The second element, wed to justice, is what we might call love of the neighbor. Neighbor-love is expressed, quite simply, in the so-called “Golden Rule” teaching of both Plato and Jesus. The ethic of the “Golden Rule” implies both positive and negative obligations toward one’s neighbor. Positively, we treat others as we ourselves would wish to be treated; negatively, we do not treat others – or permit them to be treated – in a manner that we would not wish for ourselves. This simple moral guideline is rich with policy implications, both at the domestic and foreign level.

But “Golden-Rule” logic needs to be further clarified. Writing on the ethics of intervention during the tension of the Cold War, Princeton ethicist Paul Ramsey set forth the argument that just-war thinking is rooted in the recognition of certain inalienable ethical obligations that all humans, everywhere and at all times have toward one another. Speaking from within the Christian moral tradition, Ramsey readily granted that extending charity toward the “neighbor” or the stranger is counter-intuitive to our human inclinations. Nevertheless, he insisted, neighbor-love is a unique contribution of Christian moral reflection to social ethics, political theology, and in the end, policy considerations. Christian theology, of course, affirms that all people, based on their shared humanity (which derives from being created in the divine image) have an intrinsic dignity and hence deserve equal regard. An important implication of this intrinsic dignity is that human beings qua human beings are to be sheltered from arbitrary and inhumane acts of oppression; so, for example, the parable of the “Good Samaritan.4

But we seek to ameliorate human suffering not merely out of a sense of duty (although such surely is our duty); rather, we do this out of an awareness of human solidarity. In moral-philosophical terms, this sense of solidarity or neighbor-love accords with natural-law ethics: that is, all human beings possess basic moral knowledge – a moral pre-understanding, as it were, and what the apostle Paul called “the law written on the heart”5 – which requires of all people that they do good and avoid evil. This moral intuition concerns, in the words of one social philosopher, “what we can’t not know.”6 Therefore, neighbor-love, supported by Golden Rule- and natural-law moral reasoning, calls us, positively, to treat others as we ourselves would wish to be treated, based on our shared humanity and our capacity as moral agents, and negatively, to relieve or prevent intolerable suffering that confronts our “neighbor” – whether that be the next-door neighbor in our local community or a nation in the wider international community. Justice and charity working together will not tolerate the oppressive suffering of a neighbor.

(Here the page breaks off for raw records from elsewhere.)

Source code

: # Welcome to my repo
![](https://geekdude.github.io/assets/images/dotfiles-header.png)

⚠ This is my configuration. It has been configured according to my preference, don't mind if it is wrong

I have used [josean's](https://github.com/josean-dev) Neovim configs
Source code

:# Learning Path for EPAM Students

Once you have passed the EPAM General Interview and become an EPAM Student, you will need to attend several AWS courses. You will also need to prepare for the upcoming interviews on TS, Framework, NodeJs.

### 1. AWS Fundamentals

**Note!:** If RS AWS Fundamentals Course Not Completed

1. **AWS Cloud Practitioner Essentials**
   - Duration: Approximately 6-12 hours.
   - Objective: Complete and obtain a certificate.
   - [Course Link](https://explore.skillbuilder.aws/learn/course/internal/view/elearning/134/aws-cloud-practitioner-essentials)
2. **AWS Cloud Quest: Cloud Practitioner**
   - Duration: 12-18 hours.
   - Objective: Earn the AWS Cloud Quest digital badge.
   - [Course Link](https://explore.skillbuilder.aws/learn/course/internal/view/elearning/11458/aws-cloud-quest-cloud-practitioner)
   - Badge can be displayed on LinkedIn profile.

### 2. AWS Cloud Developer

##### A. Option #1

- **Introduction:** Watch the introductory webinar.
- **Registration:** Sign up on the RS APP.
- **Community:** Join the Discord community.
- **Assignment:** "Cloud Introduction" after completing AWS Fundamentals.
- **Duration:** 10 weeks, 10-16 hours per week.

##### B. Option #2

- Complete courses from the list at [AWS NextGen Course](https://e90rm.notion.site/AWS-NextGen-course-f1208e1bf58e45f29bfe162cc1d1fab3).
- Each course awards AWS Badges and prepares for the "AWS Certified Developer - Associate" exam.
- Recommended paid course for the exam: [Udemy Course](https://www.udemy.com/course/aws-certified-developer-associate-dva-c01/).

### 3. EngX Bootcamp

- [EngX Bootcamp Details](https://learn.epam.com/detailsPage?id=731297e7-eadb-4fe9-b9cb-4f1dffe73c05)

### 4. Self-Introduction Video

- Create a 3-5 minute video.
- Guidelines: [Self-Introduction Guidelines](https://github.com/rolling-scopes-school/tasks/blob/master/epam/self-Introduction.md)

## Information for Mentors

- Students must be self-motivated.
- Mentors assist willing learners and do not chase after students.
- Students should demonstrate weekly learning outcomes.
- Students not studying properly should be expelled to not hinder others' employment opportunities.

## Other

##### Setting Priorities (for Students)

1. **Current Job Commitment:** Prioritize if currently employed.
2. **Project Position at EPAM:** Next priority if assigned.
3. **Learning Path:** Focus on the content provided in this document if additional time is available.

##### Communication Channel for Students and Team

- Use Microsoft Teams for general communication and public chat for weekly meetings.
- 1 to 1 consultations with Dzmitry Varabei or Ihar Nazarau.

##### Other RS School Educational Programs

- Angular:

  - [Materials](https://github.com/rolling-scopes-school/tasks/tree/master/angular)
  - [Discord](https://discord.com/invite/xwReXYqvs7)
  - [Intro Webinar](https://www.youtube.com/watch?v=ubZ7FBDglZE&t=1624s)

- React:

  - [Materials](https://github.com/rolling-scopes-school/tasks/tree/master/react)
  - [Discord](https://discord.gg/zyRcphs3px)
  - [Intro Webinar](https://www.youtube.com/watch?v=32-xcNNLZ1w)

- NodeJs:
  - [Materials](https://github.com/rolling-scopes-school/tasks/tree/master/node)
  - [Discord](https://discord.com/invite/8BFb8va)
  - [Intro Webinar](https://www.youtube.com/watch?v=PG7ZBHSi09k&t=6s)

If human beings fail to heed these rudimentary and universal moral intuitions, if they fail to uphold the good and resist or prevent evil, as they themselves would wish others to do on their behalf, then justice is impossible to realize. To be sure, one does not need religious faith to intuit moral obligation toward others, and to perform what is just and humane. At the same time, Christian theology sharpens our awareness of both (a) the fact that justice and charity are owed to all fellow human beings and (b) the symbiotic manner in which justice and charity cohere. These moral realities apply every bit as much to the community of nations of which we are a part as they do to the local neighborhoods in which we live.